Buchbesprechung1

Andrée, K. - "Der Teutoburger Wald bei Iburg." Dissertation, Göttingen, 49 S., 1904, Druck v. Louis Hofer.

Verf. richtete sein Hauptaugenmerk darauf, einmal den Verlauf des Teutoburger-Wald-Sandsteins in mehreren parallelen Zügen, der auf Blatt Iburg sich findet, näher zu untersuchen, sodann womöglich C. Gagels2 Ergebnisse bezüglich des Wealden weiter zu verfolgen.

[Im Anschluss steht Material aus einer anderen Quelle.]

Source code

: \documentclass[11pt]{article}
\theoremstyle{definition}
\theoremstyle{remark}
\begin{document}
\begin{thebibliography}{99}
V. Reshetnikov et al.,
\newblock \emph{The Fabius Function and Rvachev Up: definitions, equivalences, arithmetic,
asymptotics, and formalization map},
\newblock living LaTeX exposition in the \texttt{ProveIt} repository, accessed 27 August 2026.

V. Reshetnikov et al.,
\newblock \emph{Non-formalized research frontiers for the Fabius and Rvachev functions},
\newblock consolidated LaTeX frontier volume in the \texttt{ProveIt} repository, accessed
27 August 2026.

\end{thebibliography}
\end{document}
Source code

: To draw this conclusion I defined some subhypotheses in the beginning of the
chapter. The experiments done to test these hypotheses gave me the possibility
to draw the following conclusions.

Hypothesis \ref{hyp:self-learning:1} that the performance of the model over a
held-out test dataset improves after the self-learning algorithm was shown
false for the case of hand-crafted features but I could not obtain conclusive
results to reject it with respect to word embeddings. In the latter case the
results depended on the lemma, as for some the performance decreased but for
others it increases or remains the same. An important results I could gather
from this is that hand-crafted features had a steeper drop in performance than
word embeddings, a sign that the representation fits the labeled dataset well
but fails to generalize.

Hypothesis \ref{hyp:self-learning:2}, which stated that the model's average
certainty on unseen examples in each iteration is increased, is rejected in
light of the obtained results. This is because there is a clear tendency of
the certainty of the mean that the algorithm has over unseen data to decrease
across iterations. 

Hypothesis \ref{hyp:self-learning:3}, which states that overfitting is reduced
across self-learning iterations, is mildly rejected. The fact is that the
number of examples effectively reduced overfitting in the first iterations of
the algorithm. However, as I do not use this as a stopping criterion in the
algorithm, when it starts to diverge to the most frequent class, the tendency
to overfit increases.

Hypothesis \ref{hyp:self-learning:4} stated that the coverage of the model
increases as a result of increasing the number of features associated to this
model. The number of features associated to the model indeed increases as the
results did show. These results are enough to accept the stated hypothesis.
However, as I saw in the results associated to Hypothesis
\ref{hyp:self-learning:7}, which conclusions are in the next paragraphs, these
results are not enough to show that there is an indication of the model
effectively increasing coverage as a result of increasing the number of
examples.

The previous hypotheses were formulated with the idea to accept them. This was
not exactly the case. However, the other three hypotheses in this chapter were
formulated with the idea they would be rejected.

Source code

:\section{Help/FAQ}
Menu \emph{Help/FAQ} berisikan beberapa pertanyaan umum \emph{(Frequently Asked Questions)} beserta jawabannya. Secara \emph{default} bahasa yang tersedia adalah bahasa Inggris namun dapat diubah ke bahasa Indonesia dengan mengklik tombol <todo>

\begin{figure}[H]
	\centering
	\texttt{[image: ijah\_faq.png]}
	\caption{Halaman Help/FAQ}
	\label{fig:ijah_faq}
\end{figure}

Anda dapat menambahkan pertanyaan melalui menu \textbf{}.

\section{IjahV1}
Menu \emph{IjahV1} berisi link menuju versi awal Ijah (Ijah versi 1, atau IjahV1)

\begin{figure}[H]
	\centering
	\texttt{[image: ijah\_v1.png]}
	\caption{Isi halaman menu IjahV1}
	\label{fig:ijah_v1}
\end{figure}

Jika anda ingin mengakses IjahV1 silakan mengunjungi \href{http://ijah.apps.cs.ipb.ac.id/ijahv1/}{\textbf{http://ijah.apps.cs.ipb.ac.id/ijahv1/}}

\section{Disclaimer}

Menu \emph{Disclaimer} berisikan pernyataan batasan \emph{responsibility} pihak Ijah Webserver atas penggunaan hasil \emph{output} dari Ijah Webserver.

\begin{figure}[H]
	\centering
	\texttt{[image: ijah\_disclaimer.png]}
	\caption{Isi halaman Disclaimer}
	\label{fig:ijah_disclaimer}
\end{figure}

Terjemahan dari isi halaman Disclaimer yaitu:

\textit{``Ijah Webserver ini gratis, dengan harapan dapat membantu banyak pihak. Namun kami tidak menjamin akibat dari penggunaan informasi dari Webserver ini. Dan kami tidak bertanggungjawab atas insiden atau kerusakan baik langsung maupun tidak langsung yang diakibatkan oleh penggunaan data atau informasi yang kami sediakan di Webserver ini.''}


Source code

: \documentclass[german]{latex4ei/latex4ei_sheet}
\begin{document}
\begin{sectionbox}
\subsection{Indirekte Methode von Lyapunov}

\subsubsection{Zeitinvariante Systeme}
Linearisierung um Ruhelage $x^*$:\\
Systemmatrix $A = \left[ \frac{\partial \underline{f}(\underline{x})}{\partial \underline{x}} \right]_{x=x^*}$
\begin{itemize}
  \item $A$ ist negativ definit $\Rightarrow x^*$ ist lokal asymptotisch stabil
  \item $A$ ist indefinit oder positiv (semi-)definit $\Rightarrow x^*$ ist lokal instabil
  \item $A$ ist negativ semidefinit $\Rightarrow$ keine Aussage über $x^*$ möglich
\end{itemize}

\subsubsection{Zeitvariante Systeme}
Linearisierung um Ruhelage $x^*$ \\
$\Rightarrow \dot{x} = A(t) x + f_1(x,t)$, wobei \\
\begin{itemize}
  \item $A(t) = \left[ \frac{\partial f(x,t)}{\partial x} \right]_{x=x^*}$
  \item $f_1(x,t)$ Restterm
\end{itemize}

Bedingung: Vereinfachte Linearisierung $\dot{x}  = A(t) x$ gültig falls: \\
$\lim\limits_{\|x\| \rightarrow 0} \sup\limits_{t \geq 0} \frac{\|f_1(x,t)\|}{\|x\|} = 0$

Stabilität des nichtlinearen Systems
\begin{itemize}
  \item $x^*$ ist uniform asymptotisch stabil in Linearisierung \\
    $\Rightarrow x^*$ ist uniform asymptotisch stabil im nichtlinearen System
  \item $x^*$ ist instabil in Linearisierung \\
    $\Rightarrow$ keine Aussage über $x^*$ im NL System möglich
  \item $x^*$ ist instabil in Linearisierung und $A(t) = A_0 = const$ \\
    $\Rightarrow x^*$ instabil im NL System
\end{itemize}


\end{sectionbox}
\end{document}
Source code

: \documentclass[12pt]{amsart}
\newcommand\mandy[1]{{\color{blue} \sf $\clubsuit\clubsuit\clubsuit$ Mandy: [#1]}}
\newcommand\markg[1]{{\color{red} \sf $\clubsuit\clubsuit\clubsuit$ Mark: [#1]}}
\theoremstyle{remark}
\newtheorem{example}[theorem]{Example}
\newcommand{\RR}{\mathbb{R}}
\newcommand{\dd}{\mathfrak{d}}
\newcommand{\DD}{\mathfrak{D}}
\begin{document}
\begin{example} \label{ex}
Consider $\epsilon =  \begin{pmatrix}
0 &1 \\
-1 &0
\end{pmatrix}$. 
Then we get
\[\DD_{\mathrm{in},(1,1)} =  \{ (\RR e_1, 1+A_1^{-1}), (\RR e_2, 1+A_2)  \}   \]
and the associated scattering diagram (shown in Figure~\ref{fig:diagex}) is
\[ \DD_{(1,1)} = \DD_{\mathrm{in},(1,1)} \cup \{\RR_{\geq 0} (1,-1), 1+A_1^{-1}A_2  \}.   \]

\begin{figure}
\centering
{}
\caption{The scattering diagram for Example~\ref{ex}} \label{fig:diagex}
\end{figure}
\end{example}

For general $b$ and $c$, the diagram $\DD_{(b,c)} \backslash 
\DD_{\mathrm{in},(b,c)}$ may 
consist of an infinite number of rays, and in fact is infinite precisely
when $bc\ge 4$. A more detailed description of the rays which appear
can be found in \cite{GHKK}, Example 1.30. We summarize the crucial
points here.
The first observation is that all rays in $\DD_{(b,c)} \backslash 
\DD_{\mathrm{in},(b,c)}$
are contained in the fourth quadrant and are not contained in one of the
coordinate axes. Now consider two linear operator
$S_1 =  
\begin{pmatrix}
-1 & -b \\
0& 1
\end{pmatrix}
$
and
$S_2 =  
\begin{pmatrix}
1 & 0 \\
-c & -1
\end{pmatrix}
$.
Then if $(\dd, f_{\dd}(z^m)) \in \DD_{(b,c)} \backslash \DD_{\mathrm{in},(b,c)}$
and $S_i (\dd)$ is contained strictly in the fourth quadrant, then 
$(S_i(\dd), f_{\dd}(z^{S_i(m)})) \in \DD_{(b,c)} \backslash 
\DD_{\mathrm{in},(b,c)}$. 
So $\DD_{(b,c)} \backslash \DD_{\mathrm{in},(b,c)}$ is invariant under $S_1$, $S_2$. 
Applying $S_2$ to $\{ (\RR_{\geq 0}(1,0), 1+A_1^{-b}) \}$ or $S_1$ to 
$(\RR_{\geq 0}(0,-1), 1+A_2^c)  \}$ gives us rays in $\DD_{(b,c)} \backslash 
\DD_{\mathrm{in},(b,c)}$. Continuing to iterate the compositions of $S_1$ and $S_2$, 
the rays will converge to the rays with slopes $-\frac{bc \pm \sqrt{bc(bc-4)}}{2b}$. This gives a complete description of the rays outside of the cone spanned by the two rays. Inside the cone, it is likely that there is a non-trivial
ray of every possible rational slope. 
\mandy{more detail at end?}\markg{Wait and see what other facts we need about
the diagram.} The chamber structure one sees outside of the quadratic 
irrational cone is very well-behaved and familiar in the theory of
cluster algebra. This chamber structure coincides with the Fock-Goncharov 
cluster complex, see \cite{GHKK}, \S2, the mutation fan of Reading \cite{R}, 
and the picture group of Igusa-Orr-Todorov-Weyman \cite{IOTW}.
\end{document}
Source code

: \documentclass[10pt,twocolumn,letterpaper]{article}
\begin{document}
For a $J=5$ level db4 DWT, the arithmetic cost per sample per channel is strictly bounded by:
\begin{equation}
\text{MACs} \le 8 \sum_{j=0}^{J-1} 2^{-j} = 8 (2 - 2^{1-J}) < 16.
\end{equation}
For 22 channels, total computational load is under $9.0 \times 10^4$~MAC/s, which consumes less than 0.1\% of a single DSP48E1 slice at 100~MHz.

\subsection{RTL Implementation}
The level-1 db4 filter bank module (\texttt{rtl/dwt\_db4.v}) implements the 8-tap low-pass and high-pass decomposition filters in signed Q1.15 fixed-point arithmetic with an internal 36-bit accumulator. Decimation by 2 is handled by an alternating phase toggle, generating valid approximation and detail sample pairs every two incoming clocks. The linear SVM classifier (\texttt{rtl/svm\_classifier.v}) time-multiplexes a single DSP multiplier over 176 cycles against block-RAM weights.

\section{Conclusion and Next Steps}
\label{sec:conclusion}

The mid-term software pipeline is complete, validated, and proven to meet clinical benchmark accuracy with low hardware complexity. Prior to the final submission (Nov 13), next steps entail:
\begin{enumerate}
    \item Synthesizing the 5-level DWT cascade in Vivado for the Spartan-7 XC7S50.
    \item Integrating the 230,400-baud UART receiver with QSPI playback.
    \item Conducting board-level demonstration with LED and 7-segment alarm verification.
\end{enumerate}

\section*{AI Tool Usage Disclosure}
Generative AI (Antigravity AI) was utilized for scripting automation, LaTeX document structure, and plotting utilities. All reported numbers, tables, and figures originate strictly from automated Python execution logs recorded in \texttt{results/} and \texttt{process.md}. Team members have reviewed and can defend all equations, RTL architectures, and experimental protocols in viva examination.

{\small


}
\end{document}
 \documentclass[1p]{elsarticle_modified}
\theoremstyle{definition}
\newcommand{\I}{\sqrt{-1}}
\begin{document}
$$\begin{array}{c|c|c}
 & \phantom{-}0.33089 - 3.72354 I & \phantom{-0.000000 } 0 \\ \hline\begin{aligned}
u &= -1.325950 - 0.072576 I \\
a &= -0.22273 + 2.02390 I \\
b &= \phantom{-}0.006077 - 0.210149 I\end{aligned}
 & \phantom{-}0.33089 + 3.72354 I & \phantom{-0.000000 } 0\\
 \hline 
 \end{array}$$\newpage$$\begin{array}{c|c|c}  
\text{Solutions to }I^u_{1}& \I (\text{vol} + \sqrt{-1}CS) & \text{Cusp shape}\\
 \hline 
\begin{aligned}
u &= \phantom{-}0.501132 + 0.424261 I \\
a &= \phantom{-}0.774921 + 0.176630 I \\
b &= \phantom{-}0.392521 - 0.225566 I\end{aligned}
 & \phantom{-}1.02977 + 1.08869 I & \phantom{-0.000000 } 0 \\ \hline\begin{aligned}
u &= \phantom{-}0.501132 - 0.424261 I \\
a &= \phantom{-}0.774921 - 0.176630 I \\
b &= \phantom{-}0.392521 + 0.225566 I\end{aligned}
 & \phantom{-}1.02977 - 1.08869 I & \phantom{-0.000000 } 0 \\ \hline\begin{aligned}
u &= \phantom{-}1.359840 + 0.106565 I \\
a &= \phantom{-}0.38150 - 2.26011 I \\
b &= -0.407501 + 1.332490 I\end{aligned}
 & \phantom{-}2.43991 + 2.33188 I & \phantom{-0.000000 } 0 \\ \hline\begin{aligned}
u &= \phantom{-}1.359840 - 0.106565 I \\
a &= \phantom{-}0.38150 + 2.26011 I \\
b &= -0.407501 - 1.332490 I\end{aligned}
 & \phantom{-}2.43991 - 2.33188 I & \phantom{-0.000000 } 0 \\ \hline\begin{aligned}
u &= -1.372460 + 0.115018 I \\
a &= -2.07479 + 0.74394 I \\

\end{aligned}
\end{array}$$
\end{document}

Die Hauptmasse der Schichten des Aufnahmegebietes, das die Gegend von Iburg, etwa von Hankenberge bis Lienen, umfaßt, gehört den Kreideschichten an, unter denen der Teutoburger-Wald-Sandstein am meisten hervortritt, dann im Süden Flammenmergel, cenomane und turone Pläner. Von älteren Schichten ferner, meist von Diluvium oder alluvialem Schutt verdeckt, die tonigen Schichten des Wealden und auch Münder Mergel, Serpulit und Gesteine des Braunen Jura.
Die Münder Mergel sind durch eine Verwerfung vom braunen Jura getrennt; es folgt der Serpulit, ein dunkler oolithischer Kalk mit Serpula coacervata Blumenb. und anderen Fossilien, der hier durch Steinbrüche aufgeschlossen ist.
Leider ist seine obere Grenze verdeckt, so daß man auch hier nicht feststellen kann, ob Süßwasserschichten, die Koerts3 "Süßwasserschichten des Purbeck" entsprechen, hier vorhanden sind, oder etwa durch Wealdenbildungen vertreten werden. Verf. schildert nun eingehend die Lagerung und Zusammensetzung des Wealden.
Ob die Diskordanz des Wealden gegenüber den älteren Schichten in der Gegend von Iburg tektonische Ursachen hat oder eine ursprüngliche, durch Transgression bedingte ist, wie Gagel, Denckmann4 und G. Müller5 es, z. T. freilich für andere Gegenden, annahmen, konnte Verf. nicht entscheiden.
Besonders aus den Wealdenkalken der Ziegeleitongrube an der Herrenrest brachte Verf. eine ganze Reihe gut erhaltener Fossilien, hauptsächlich Cyrenenarten, doch auch kleine Gastropoden (Littorinella und Valvata etc.) zusammen. Im oberen Wealden treten schwache Schwefelquellen zutage, von denen Analysen mitgeteilt werden; besonders interessant ist ein geringer Lithiumgehalt.
Die Mächtigkeit des oberen Wealden scheint zu wechseln. Angaben schwanken zwischen 60 und 290 m. Doch mag die große Mächtigkeit stellenweise durch Störungen zu erklären sein. Die von Gagel als wenigstens teilweises Äquivalent der Hastingssandsteine gedeuteten roten Mergel hält Verf. eher für Münder Mergel, die infolge einer Störung nur scheinbar über dem Serpulit liegen.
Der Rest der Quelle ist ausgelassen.